Saved data entries
┏━━
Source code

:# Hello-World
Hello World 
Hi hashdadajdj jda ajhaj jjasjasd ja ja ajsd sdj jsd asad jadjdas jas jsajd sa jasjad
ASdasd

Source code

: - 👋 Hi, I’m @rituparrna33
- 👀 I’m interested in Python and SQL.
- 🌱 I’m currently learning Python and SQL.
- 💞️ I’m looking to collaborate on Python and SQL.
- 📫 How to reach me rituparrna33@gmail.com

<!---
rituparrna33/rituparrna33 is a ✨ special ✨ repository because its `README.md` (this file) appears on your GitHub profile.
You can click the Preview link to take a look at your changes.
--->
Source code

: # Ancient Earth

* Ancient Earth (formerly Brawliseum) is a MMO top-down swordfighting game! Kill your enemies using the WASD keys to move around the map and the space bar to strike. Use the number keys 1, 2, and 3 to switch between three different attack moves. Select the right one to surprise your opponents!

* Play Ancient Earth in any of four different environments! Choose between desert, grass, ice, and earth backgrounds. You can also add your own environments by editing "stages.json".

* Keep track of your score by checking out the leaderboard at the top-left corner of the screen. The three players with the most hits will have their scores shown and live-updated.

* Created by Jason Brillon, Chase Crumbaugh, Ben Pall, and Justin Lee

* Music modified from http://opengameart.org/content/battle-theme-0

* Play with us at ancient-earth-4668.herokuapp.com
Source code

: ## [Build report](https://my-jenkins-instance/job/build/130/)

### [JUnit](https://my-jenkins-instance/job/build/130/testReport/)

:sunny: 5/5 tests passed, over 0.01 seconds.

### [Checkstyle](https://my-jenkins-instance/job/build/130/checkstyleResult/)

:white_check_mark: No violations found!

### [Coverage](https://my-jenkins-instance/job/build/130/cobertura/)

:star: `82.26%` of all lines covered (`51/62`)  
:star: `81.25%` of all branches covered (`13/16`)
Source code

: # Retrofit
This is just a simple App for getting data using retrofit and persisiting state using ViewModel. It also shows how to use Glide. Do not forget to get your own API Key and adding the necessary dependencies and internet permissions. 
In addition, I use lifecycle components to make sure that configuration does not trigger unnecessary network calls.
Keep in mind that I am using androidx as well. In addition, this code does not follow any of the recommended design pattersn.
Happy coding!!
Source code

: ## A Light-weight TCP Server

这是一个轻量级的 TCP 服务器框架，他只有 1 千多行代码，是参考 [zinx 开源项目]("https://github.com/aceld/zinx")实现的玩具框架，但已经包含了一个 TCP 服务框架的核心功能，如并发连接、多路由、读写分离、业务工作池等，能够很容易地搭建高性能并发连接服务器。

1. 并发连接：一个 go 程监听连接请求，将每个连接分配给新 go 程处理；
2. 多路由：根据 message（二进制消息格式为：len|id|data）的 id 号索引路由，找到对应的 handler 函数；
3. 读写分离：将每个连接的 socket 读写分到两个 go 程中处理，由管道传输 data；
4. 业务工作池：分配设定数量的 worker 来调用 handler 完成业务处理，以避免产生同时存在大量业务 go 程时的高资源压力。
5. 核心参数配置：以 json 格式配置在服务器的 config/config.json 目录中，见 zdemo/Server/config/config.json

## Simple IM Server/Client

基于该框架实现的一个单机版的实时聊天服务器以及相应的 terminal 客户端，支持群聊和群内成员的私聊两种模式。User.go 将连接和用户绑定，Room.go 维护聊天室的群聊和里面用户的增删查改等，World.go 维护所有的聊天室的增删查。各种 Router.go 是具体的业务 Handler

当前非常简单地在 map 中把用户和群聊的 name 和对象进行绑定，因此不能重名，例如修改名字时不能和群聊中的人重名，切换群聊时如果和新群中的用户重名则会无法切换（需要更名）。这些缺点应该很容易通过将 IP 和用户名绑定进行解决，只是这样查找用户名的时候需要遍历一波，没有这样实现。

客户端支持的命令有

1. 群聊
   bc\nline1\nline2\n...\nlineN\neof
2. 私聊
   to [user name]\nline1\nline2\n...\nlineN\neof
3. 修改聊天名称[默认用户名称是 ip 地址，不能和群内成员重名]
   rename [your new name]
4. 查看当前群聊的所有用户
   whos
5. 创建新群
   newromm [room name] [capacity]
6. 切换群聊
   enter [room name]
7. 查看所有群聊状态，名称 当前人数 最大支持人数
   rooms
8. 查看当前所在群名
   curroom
┗━━
_Exercise prompt_
Both the first line of the data above and the line with "# Ancient Earth" must be included; please return exactly those lines and the ones between them.

_Completed task_
Source code

:# Hello-World
Hello World 
Hi hashdadajdj jda ajhaj jjasjasd ja ja ajsd sdj jsd asad jadjdas jas jsajd sa jasjad
ASdasd

Source code

: - 👋 Hi, I’m @rituparrna33
- 👀 I’m interested in Python and SQL.
- 🌱 I’m currently learning Python and SQL.
- 💞️ I’m looking to collaborate on Python and SQL.
- 📫 How to reach me rituparrna33@gmail.com

<!---
rituparrna33/rituparrna33 is a ✨ special ✨ repository because its `README.md` (this file) appears on your GitHub profile.
You can click the Preview link to take a look at your changes.
--->
Source code

: # Ancient Earth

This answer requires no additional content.